WHAT YOU SHOULD DO: All lines containing the string "invierno" must be copied from the entries.

MATERIAL PROVIDED START

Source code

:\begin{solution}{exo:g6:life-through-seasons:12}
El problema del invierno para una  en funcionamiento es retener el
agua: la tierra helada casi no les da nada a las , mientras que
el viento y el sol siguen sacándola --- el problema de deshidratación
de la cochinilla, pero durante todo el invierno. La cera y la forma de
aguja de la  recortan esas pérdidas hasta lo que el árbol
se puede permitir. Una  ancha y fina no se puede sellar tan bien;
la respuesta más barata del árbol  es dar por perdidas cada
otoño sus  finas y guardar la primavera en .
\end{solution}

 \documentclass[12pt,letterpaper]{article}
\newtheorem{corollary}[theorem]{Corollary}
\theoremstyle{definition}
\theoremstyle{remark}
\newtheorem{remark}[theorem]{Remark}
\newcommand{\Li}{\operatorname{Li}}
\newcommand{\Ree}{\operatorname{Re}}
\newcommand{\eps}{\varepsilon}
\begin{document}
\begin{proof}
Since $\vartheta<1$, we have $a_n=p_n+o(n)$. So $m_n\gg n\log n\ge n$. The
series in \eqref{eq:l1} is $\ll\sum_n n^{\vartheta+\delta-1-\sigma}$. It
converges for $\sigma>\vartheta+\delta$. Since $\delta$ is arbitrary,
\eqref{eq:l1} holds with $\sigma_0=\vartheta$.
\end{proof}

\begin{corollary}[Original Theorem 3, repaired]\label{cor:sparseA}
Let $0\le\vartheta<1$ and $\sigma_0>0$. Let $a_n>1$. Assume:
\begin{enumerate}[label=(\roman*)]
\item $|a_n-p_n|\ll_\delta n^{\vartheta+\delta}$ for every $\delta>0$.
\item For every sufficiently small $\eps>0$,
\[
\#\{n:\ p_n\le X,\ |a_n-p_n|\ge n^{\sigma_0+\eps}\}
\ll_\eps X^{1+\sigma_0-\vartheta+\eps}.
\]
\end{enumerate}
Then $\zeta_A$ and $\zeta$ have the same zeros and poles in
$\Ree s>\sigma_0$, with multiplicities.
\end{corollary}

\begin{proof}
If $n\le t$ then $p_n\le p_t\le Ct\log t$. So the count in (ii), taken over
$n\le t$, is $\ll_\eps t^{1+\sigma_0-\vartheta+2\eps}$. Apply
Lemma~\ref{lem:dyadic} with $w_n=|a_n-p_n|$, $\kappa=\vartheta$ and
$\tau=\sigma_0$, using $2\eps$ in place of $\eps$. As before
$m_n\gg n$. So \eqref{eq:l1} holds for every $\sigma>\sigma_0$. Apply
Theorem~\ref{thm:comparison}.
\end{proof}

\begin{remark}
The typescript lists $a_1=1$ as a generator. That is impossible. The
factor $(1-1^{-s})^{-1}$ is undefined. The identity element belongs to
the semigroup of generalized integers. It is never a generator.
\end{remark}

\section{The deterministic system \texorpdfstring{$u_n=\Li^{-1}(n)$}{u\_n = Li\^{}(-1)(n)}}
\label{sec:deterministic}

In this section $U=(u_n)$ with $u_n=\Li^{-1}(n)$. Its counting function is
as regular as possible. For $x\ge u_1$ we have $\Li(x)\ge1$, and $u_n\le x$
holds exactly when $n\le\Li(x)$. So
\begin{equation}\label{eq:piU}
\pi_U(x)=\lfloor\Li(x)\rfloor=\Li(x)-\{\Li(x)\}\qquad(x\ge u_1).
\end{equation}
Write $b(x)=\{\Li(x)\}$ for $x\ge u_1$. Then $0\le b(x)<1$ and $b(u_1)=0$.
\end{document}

MATERIAL PROVIDED END

REPLY:
El problema del invierno para una  en funcionamiento es retener el
de la cochinilla, pero durante todo el invierno. La cera y la forma de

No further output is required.